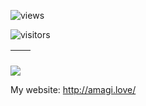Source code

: ![views](https://views.unix.bio/svg?key=AmagiDDmxh)

![visitors](https://visitor-badge.glitch.me/badge?page_id=amagiddmxh.amagiddmxh)

| <img align="center" src="https://github-readme-stats.vercel.app/api?username=AmagiDDmxh&show_icons=true&hide_border=true" alt="" /> | <img align="center" src="https://github-readme-stats.vercel.app/api/top-langs/?username=AmagiDDmxh&layout=compact&hide_border=true" alt="" /> |
| ----------------------------------------------------------------------------------------------------------------------------------------------- | --------------------------------------------------------------------------------------------------------------------------------------------------------- |

![](https://activity-graph.herokuapp.com/graph?username=AmagiDDmxh&theme=react-dark)

My website: http://amagi.love/
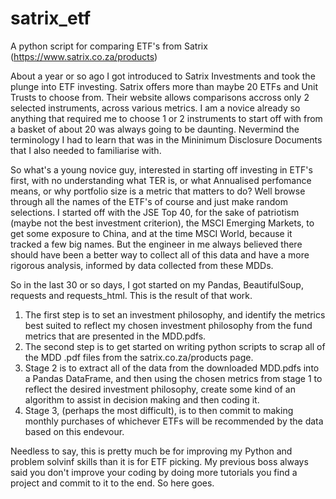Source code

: # satrix_etf
A python script for comparing ETF's from Satrix (https://www.satrix.co.za/products)

About a year or so ago I got introduced to Satrix Investments and took the plunge into ETF investing. Satrix offers more than maybe 20 ETFs and Unit Trusts to choose from. Their website allows comparisons accross only 2 selected instruments, across various metrics. I am a novice already so anything that required me to choose 1 or 2 instruments to start off with from a basket of about 20 was always going to be daunting. Nevermind the terminology I had to learn that was in the Mininimum Disclosure Documents that I also needed to familiarise with. 

So what's a young novice guy, interested in starting off investing in ETF's first, with no understanding what TER is, or what Annualised perfomance means, or why portfolio size is a metric that matters to do? Well browse through all the names of the ETF's of course and just make random selections. I started off with the JSE Top 40, for the sake of patriotism (maybe not the best investment criterion), the MSCI Emerging Markets, to get some exposure to China, and at the time MSCI World, because it tracked a few big names. But the engineer in me always believed there should have been a better way to collect all of this data and have a more rigorous analysis, informed by data collected from these MDDs. 

So in the last 30 or so days, I got started on my Pandas, BeautifulSoup, requests and requests_html. This is the result of that work. 

1) The first step is to set an investment philosophy, and identify the metrics best suited to reflect my chosen investment philosophy from the fund metrics that are presented in the MDD.pdfs. 
2) The second step is to get started on writing python scripts to scrap all of the MDD .pdf files from the satrix.co.za/products page. 
3) Stage 2 is to extract all of the data from the downloaded MDD.pdfs into a Pandas DataFrame, and then using the chosen metrics from stage 1 to reflect the desired investment philosophy, create some kind of an algorithm to assist in decision making and then coding it. 
4) Stage 3, (perhaps the most difficult), is to then commit to making monthly purchases of whichever ETFs will be recommended by the data based on this endevour. 

Needless to say, this is pretty much be for improving my Python and problem solvinf skills than it is for ETF picking. My previous boss always said you don't improve your coding by doing more tutorials you find a project and commit to it to the end. So here goes.

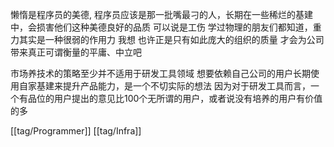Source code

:懒惰是程序员的美德, 程序员应该是那一批嘴最刁的人，长期在一些稀烂的基建中，会损害他们这种美德良好的品质 可以说是工伤
学过物理的朋友们都知道，重力其实是一种很弱的作用力 我想 也许正是只有如此庞大的组织的质量 才会为公司带来真正可谓衡量的平庸、中立吧

市场养技术的策略至少并不适用于研发工具领域 想要依赖自己公司的用户长期使用自家基建来提升产品能力，是一个不切实际的想法 因为对于研发工具而言，一个有品位的用户提出的意见比100个无所谓的用户，或者说没有培养的用户有价值的多

[[tag/Programmer]] [[tag/Infra]]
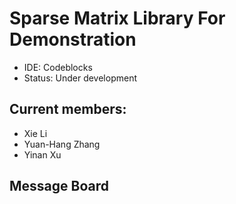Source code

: # Sparse Matrix Library For Demonstration
- IDE: Codeblocks
- Status: Under development

## Current members:
- Xie Li
- Yuan-Hang Zhang
- Yinan Xu

## Message Board

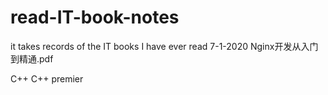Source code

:# read-IT-book-notes
it takes records of the IT books I have ever read
7-1-2020
Nginx开发从入门到精通.pdf

C++
C++ premier
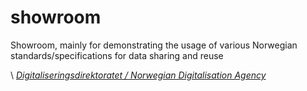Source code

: # showroom

Showroom, mainly for demonstrating the usage of various Norwegian standards/specifications for data sharing and reuse 

\ [_Digitaliseringsdirektoratet / Norwegian Digitalisation Agency_](https://digdir.no)
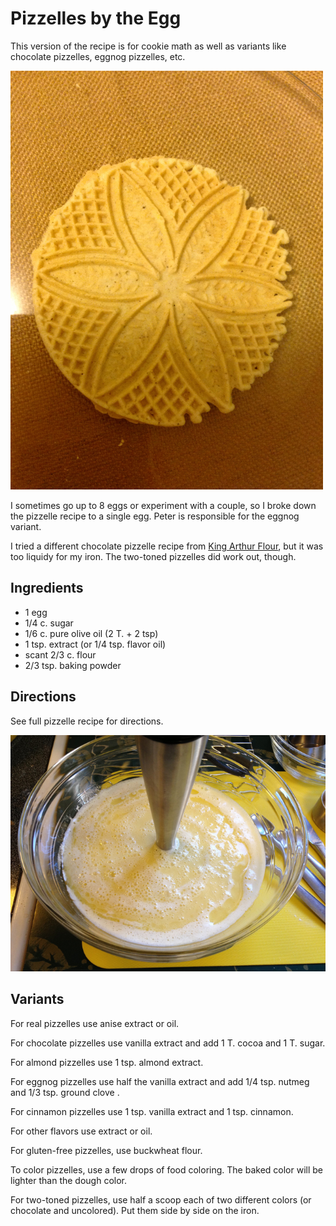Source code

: # Pizzelles by the Egg

This version of the recipe is for cookie math as well as variants like chocolate pizzelles, eggnog pizzelles, etc.

![eggnog pizzelle](../images/eggnog_pizzelle.jpg)

I sometimes go up to 8 eggs or experiment with a couple, so I broke down the pizzelle recipe to a single egg.  Peter is responsible for the eggnog variant.

I tried a different chocolate pizzelle recipe from [King Arthur Flour](http://www.kingarthurflour.com/recipes/chocolate-pizzelle-recipe), but it was too liquidy for my iron.  The two-toned pizzelles did work out, though.

## Ingredients

* 1 egg
* 1/4 c. sugar
* 1/6 c. pure olive oil (2 T. + 2 tsp)
* 1 tsp. extract (or 1/4 tsp. flavor oil)
* scant 2/3 c. flour
* 2/3 tsp. baking powder

## Directions

See full pizzelle recipe for directions.

![dough](../images/dough.jpg)

## Variants

For real pizzelles use anise extract or oil. 

For chocolate pizzelles use vanilla extract and add 1 T. cocoa and 1 T. sugar.

For almond pizzelles use 1 tsp. almond extract.

For eggnog pizzelles use half the vanilla extract and add 1/4 tsp. nutmeg and 1/3 tsp. ground clove .

For cinnamon pizzelles use 1 tsp. vanilla extract and 1 tsp. cinnamon.

For other flavors use extract or oil.

For gluten-free pizzelles, use buckwheat flour.

To color pizzelles, use a few drops of food coloring.  The baked color will be lighter than the dough color.

For two-toned pizzelles, use half a scoop each of two different colors (or chocolate and uncolored).  Put them side by side on the iron.

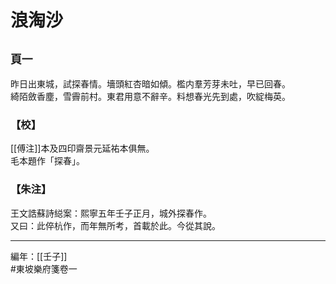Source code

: # 浪淘沙

## `頁一`

昨日出東城，試探春情。墻頭紅杏暗如傾。檻内羣芳芽未吐，早已回春。  
綺陌斂香塵，雪霽前村。東君用意不辭辛。料想春光先到處，吹綻梅英。

### 【校】

[[傅注]]本及四印齋景元延祐本俱無。  
毛本題作「探春」。

### 【朱注】

王文誥蘇詩縂案：熙寧五年壬子正月，城外探春作。  
又曰：此倅杭作，而年無所考，首載於此。今從其說。

---

編年：[[壬子]]  
#東坡樂府箋卷一
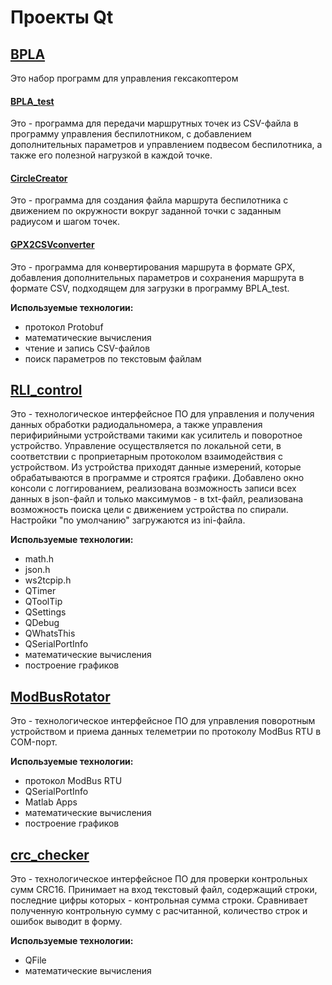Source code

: # Проекты Qt
## [BPLA](https://github.com/headsoft-mikhail/portfolio/tree/master/Qt/BPLA)
Это набор программ для управления гексакоптером
#### [BPLA_test](https://github.com/headsoft-mikhail/portfolio/tree/master/Qt/BPLA/BPLA_test_1.15)
Это - программа для передачи маршрутных точек из CSV-файла в программу управления беспилотником, с добавлением дополнительных параметров и управлением подвесом беспилотника, а также его полезной нагрузкой в каждой точке.
#### [CircleCreator](https://github.com/headsoft-mikhail/portfolio/tree/master/Qt/BPLA/CircleCreator)
Это - программа для создания файла маршрута беспилотника с движением по окружности вокруг заданной точки с заданным радиусом и шагом точек.
#### [GPX2CSVconverter](https://github.com/headsoft-mikhail/portfolio/tree/master/Qt/BPLA/GPX2CSVconverter)
Это - программа для конвертирования маршрута в формате GPX, добавления дополнительных параметров и сохранения маршрута в формате CSV, подходящем для загрузки в программу BPLA_test.

**Используемые технологии:** 
- протокол Protobuf
- математические вычисления
- чтение и запись CSV-файлов
- поиск параметров по текстовым файлам
  
## [RLI_control](https://github.com/headsoft-mikhail/portfolio/tree/master/Qt/RLI_control)
Это - технологическое интерфейсное ПО для управления и получения данных обработки радиодальномера, а также управления перифирийными устройствами такими как усилитель и поворотное устройство.
Управление осуществляется по локальной сети, в соответствии с проприетарным протоколом взаимодействия с устройством. Из устройства приходят данные измерений, которые обрабатываются в программе и строятся графики. Добавлено окно консоли с логгированием, реализована возможность записи всех данных в json-файл и только максимумов - в txt-файл, реализована возможность поиска цели с движением устройства по спирали. Настройки "по умолчанию" загружаются из ini-файла.

**Используемые технологии:** 
- math.h
- json.h
- ws2tcpip.h
- QTimer
- QToolTip
- QSettings
- QDebug
- QWhatsThis
- QSerialPortInfo
- математические вычисления
- построение графиков

## [ModBusRotator](https://github.com/headsoft-mikhail/portfolio/tree/master/Qt/ModBusRotator) 
Это - технологическое интерфейсное ПО для управления поворотным устройством и приема данных телеметрии по протоколу ModBus RTU в COM-порт.

**Используемые технологии:** 
- протокол ModBus RTU
- QSerialPortInfo
- Matlab Apps
- математические вычисления
- построение графиков

## [crc_checker](https://github.com/headsoft-mikhail/portfolio/tree/master/Qt/crc_checker)
Это - технологическое интерфейсное ПО для проверки контрольных сумм CRC16. Принимает на вход текстовый файл, содержащий строки, последние цифры которых - контрольная сумма строки. Сравнивает полученную контрольную сумму с расчитанной, количество строк и ошибок выводит в форму.  

**Используемые технологии:** 
- QFile
- математические вычисления
  


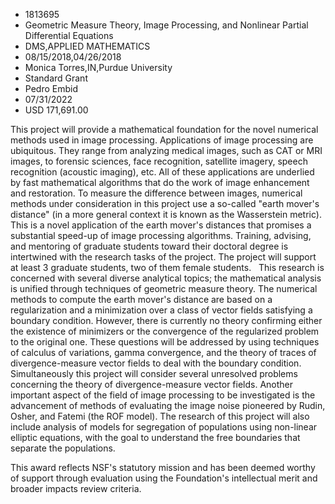 
* 1813695
* Geometric Measure Theory, Image Processing, and Nonlinear Partial Differential Equations
* DMS,APPLIED MATHEMATICS
* 08/15/2018,04/26/2018
* Monica Torres,IN,Purdue University
* Standard Grant
* Pedro Embid
* 07/31/2022
* USD 171,691.00

This project will provide a mathematical foundation for the novel numerical
methods used in image processing. Applications of image processing are
ubiquitous. They range from analyzing medical images, such as CAT or MRI images,
to forensic sciences, face recognition, satellite imagery, speech recognition
(acoustic imaging), etc. All of these applications are underlied by fast
mathematical algorithms that do the work of image enhancement and restoration.
To measure the difference between images, numerical methods under consideration
in this project use a so-called "earth mover's distance" (in a more general
context it is known as the Wasserstein metric). This is a novel application of
the earth mover's distances that promises a substantial speed-up of image
processing algorithms. Training, advising, and mentoring of graduate students
toward their doctoral degree is intertwined with the research tasks of the
project. The project will support at least 3 graduate students, two of them
female students.   This research is concerned with several diverse analytical
topics; the mathematical analysis is unified through techniques of geometric
measure theory. The numerical methods to compute the earth mover's distance are
based on a regularization and a minimization over a class of vector fields
satisfying a boundary condition. However, there is currently no theory
confirming either the existence of minimizers or the convergence of the
regularized problem to the original one. These questions will be addressed by
using techniques of calculus of variations, gamma convergence, and the theory of
traces of divergence-measure vector fields to deal with the boundary condition.
Simultaneously this project will consider several unresolved problems concerning
the theory of divergence-measure vector fields. Another important aspect of the
field of image processing to be investigated is the advancement of methods of
evaluating the image noise pioneered by Rudin, Osher, and Fatemi (the ROF
model). The research of this project will also include analysis of models for
segregation of populations using non-linear elliptic equations, with the goal to
understand the free boundaries that separate the populations.

This award reflects NSF's statutory mission and has been deemed worthy of
support through evaluation using the Foundation's intellectual merit and broader
impacts review criteria.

§ **DIRECTIONS FOR THIS TASK**
From the entries above, return exactly the line containing "topics; the mathematical", the line containing "model). The research", and all lines between, and nothing else.

§ **SOLUTION TO THIS PROBLEM**
topics; the mathematical analysis is unified through techniques of geometric
measure theory. The numerical methods to compute the earth mover's distance are
based on a regularization and a minimization over a class of vector fields
satisfying a boundary condition. However, there is currently no theory
confirming either the existence of minimizers or the convergence of the
regularized problem to the original one. These questions will be addressed by
using techniques of calculus of variations, gamma convergence, and the theory of
traces of divergence-measure vector fields to deal with the boundary condition.
Simultaneously this project will consider several unresolved problems concerning
the theory of divergence-measure vector fields. Another important aspect of the
field of image processing to be investigated is the advancement of methods of
evaluating the image noise pioneered by Rudin, Osher, and Fatemi (the ROF
model). The research of this project will also include analysis of models for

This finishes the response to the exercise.